CIRCULAR CLOTHING: we tested it, then shared it
In 2020, we received funding from Migros Pioneer Fund—a major Swiss sustainability initiative that rarely accepts textile companies. Not for The Blue Suit's commercial growth, but for something bigger: sharing what we'd learned.
Co-founders Karen Rauschenbach and Yvonne Vermeulen launched Circular Clothing in January 2020, a non-profit helping small Swiss brands in fashion, homewear, and accessories operate according to circular economy principles.
Why non-profit? Because the research required to develop truly circular products—testing fabrics, certifications, supply chains, production methods—is expensive and time-intensive. Most small brands can't afford to start from scratch.

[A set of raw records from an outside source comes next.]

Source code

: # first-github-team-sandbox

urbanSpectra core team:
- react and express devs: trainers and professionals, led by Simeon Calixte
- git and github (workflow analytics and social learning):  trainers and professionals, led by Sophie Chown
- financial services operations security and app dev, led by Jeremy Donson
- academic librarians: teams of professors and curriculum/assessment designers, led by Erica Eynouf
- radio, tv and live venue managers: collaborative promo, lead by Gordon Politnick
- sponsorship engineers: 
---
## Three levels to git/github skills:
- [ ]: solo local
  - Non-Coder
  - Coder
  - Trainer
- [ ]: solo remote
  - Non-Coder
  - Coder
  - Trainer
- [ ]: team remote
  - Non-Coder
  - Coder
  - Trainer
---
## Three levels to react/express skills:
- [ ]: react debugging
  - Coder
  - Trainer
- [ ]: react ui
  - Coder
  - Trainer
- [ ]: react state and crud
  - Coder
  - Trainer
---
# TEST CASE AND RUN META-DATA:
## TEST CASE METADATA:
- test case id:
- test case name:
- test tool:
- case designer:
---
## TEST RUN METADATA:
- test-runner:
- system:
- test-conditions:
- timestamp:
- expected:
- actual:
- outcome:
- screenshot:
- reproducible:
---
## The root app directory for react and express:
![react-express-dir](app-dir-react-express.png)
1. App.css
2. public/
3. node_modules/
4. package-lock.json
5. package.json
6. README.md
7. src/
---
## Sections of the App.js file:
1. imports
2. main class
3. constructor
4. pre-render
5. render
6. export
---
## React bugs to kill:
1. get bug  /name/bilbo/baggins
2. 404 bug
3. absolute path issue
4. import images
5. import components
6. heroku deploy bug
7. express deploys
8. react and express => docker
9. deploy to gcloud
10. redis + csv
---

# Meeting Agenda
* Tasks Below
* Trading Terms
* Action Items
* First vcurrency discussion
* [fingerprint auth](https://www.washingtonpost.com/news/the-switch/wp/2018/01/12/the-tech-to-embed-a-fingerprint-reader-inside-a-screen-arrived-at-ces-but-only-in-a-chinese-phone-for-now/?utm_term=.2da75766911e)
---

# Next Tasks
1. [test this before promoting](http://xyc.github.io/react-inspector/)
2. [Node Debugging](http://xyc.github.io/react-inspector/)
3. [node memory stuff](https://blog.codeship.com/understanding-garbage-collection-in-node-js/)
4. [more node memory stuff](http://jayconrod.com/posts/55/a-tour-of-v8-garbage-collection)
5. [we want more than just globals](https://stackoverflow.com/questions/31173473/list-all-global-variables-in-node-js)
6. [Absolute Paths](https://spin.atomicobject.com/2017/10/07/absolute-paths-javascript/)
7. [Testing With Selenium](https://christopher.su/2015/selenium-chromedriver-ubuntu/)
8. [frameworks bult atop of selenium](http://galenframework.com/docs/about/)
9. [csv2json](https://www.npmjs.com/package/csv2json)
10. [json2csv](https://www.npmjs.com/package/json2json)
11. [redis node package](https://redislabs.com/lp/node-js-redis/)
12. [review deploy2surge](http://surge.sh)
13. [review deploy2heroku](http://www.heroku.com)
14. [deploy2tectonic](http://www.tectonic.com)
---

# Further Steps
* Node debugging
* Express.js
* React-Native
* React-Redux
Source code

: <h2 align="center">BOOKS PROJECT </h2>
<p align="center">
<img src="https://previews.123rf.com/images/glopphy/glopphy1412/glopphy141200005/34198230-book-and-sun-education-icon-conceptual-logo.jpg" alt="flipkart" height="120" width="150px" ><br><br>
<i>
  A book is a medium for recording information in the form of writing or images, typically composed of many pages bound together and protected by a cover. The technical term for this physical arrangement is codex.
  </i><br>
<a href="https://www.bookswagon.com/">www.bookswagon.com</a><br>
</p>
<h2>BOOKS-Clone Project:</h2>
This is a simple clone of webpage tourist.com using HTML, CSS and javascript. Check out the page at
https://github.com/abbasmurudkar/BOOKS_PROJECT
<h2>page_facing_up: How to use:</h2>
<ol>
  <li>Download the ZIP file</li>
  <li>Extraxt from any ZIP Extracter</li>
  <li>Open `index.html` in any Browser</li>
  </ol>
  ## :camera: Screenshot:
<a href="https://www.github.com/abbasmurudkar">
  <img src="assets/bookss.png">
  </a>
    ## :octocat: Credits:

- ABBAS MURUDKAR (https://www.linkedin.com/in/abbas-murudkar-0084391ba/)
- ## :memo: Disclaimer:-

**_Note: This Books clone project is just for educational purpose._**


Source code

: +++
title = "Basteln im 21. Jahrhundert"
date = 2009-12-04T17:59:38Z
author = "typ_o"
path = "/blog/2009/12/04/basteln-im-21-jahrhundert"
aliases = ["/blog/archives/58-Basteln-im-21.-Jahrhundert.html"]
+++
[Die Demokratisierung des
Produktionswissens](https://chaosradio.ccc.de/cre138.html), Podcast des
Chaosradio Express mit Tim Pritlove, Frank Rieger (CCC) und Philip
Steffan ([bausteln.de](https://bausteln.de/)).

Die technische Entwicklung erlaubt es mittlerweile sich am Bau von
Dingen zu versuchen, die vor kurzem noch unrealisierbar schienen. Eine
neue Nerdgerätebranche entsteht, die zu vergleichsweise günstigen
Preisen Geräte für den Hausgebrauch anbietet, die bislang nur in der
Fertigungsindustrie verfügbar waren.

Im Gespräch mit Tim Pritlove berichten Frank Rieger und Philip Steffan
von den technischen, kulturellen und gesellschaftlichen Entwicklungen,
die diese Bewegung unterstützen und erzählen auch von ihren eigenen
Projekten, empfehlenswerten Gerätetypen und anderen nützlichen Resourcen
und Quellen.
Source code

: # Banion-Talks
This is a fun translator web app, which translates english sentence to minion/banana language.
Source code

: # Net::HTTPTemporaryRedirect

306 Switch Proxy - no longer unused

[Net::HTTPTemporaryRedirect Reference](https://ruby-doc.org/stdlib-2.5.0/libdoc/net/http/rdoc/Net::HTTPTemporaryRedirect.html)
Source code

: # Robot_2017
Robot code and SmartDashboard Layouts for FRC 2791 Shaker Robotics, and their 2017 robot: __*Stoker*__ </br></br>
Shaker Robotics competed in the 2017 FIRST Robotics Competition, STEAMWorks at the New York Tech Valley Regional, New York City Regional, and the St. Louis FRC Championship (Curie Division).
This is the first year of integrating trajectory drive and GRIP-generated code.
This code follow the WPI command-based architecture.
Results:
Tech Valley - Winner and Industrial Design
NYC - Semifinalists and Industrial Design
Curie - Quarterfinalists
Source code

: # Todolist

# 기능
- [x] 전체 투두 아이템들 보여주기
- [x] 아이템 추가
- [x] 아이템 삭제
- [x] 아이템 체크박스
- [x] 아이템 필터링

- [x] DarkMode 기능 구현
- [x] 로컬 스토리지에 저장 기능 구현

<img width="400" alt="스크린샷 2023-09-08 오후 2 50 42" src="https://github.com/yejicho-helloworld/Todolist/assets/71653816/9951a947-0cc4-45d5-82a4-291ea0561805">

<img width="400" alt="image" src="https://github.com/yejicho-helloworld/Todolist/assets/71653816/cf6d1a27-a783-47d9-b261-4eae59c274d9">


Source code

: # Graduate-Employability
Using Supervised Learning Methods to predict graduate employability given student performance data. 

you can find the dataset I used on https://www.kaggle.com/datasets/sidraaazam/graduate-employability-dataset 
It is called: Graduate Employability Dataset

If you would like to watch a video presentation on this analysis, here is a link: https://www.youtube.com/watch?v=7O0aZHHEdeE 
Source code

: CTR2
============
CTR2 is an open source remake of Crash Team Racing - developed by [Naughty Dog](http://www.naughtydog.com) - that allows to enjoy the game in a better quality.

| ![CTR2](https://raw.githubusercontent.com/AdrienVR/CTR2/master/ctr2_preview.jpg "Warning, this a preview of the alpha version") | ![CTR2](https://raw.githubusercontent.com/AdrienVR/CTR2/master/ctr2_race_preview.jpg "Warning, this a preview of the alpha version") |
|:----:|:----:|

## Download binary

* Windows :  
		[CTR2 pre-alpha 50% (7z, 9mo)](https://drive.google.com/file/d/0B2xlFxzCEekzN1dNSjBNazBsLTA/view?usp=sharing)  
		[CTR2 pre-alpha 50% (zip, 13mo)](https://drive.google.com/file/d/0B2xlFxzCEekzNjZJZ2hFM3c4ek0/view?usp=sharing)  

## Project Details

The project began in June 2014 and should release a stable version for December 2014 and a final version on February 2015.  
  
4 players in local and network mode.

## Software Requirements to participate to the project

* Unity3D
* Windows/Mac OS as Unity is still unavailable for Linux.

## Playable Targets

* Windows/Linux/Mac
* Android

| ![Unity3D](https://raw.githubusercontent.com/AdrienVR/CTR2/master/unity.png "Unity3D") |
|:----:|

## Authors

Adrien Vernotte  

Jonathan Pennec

We'd already done the work. Every innovation, every certification, every production method was tested on The Blue Suit first. We used ourselves as the proof-of-concept, then built tools, assessments, and frameworks so other brands could skip years of trial and error.
The vision: a zero-waste textile industry where resources stay in closed loops. Right now, only 1% of textiles achieve this. The rest? "73% end up in landfills or burned, 12% get recycled or downcycled, and 14% is lost during production and processing."
The Migros funding went toward building that knowledge infrastructure—toolboxes, assessment frameworks, circular design principles. Not profit. That was the condition, and exactly what the industry needed.